__Exercise goal__
Here is a block of entries. Write out its lines exactly, from the first through the one containing "consecutive var/const statements.".

__Entries taken from a collection__
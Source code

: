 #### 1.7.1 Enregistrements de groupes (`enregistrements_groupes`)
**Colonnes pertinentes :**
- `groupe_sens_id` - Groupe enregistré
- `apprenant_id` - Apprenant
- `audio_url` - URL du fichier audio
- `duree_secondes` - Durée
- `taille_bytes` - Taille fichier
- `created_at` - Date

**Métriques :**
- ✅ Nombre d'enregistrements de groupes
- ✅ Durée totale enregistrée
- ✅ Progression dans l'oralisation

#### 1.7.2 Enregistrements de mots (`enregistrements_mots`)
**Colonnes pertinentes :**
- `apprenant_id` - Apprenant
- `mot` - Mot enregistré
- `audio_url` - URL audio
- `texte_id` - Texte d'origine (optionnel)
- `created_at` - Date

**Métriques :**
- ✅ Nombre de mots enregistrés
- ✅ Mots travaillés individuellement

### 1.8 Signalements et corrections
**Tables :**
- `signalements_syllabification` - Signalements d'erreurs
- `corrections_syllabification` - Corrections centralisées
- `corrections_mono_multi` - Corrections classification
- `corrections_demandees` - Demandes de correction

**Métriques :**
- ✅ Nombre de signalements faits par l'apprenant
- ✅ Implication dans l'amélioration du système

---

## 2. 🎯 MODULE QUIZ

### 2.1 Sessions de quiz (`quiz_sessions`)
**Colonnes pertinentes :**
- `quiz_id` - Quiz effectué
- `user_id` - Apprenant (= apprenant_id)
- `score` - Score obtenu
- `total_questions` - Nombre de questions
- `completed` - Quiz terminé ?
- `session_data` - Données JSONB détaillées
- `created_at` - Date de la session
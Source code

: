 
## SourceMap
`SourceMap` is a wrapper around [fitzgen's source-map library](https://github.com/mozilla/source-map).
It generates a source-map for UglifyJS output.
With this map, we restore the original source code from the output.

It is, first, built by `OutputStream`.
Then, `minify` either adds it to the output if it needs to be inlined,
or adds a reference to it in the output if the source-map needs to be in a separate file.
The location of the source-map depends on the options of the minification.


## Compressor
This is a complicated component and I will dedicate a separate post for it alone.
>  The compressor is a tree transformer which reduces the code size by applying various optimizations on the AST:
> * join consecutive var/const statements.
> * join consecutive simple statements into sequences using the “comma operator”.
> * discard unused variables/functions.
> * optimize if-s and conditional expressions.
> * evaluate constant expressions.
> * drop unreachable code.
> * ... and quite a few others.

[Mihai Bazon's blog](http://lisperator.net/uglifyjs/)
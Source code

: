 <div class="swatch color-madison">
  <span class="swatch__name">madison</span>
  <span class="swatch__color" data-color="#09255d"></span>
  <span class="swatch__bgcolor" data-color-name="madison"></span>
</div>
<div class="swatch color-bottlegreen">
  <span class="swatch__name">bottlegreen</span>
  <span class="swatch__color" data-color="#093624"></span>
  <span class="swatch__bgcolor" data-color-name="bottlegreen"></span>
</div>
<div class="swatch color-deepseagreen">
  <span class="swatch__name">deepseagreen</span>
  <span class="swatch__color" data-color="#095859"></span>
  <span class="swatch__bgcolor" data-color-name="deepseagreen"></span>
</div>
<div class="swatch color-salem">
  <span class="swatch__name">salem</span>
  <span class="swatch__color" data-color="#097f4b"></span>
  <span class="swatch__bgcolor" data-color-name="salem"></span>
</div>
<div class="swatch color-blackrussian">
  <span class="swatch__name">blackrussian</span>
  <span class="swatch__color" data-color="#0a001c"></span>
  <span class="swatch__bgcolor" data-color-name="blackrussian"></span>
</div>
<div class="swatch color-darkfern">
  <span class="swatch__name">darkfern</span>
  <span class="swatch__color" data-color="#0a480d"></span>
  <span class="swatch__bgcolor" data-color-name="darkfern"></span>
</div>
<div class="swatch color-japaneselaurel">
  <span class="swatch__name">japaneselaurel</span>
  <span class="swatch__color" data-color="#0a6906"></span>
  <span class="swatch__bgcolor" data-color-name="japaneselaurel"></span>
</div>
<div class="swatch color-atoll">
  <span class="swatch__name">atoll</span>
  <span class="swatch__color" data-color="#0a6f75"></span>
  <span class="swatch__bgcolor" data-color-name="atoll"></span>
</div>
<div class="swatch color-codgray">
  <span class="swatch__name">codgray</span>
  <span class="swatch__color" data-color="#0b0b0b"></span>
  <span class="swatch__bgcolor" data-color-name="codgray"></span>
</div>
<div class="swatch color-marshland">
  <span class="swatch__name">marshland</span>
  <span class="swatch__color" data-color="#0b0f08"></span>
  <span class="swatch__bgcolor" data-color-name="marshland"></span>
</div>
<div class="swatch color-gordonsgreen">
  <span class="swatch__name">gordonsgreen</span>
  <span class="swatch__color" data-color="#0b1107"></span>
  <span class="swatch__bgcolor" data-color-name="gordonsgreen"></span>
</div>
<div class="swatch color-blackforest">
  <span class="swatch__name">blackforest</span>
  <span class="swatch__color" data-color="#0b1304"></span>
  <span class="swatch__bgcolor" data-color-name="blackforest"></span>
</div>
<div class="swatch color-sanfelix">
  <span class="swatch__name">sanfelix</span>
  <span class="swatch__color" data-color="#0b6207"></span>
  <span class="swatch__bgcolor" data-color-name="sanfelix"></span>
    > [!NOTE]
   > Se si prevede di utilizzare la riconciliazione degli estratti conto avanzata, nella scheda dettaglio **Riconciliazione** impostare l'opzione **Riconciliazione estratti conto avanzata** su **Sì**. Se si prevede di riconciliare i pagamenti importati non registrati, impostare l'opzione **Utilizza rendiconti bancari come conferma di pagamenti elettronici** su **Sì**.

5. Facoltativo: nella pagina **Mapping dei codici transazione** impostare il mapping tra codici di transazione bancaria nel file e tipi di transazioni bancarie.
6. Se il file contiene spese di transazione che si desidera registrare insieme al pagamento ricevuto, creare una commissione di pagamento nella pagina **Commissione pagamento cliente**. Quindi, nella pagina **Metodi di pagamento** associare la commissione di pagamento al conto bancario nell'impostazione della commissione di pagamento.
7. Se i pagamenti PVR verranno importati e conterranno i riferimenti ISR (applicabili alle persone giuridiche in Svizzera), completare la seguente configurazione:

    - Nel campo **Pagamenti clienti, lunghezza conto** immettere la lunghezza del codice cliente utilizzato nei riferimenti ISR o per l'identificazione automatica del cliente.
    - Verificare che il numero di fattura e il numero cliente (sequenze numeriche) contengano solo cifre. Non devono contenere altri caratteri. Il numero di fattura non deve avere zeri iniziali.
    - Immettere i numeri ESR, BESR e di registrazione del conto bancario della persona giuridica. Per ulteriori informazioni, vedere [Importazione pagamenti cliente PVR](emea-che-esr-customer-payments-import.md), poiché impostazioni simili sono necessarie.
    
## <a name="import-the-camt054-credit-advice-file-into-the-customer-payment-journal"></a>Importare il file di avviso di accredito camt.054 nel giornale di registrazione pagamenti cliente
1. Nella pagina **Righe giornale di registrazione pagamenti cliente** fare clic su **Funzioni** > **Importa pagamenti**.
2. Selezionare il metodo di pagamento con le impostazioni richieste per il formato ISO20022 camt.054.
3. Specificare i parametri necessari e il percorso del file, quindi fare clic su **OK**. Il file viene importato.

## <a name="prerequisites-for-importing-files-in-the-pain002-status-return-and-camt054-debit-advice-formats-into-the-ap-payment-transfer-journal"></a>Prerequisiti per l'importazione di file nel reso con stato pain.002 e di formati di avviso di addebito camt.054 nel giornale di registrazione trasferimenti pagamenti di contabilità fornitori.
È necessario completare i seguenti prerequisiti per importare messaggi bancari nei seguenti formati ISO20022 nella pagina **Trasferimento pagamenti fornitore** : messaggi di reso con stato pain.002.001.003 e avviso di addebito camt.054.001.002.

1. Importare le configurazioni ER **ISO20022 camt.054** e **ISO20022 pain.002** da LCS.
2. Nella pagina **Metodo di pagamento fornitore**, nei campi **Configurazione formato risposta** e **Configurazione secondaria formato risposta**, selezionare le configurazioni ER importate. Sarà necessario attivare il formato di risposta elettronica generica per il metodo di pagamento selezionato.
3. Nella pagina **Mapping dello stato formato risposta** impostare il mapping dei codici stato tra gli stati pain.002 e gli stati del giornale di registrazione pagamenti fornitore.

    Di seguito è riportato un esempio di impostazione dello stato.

__Result of this task__
Source code

: #### 1.7.1 Enregistrements de groupes (`enregistrements_groupes`)
**Colonnes pertinentes :**
- `groupe_sens_id` - Groupe enregistré
- `apprenant_id` - Apprenant
- `audio_url` - URL du fichier audio
- `duree_secondes` - Durée
- `taille_bytes` - Taille fichier
- `created_at` - Date

**Métriques :**
- ✅ Nombre d'enregistrements de groupes
- ✅ Durée totale enregistrée
- ✅ Progression dans l'oralisation

#### 1.7.2 Enregistrements de mots (`enregistrements_mots`)
**Colonnes pertinentes :**
- `apprenant_id` - Apprenant
- `mot` - Mot enregistré
- `audio_url` - URL audio
- `texte_id` - Texte d'origine (optionnel)
- `created_at` - Date

**Métriques :**
- ✅ Nombre de mots enregistrés
- ✅ Mots travaillés individuellement

### 1.8 Signalements et corrections
**Tables :**
- `signalements_syllabification` - Signalements d'erreurs
- `corrections_syllabification` - Corrections centralisées
- `corrections_mono_multi` - Corrections classification
- `corrections_demandees` - Demandes de correction

**Métriques :**
- ✅ Nombre de signalements faits par l'apprenant
- ✅ Implication dans l'amélioration du système

---

## 2. 🎯 MODULE QUIZ

### 2.1 Sessions de quiz (`quiz_sessions`)
**Colonnes pertinentes :**
- `quiz_id` - Quiz effectué
- `user_id` - Apprenant (= apprenant_id)
- `score` - Score obtenu
- `total_questions` - Nombre de questions
- `completed` - Quiz terminé ?
- `session_data` - Données JSONB détaillées
- `created_at` - Date de la session
Source code

: 
## SourceMap
`SourceMap` is a wrapper around [fitzgen's source-map library](https://github.com/mozilla/source-map).
It generates a source-map for UglifyJS output.
With this map, we restore the original source code from the output.

It is, first, built by `OutputStream`.
Then, `minify` either adds it to the output if it needs to be inlined,
or adds a reference to it in the output if the source-map needs to be in a separate file.
The location of the source-map depends on the options of the minification.


## Compressor
This is a complicated component and I will dedicate a separate post for it alone.
>  The compressor is a tree transformer which reduces the code size by applying various optimizations on the AST:
> * join consecutive var/const statements.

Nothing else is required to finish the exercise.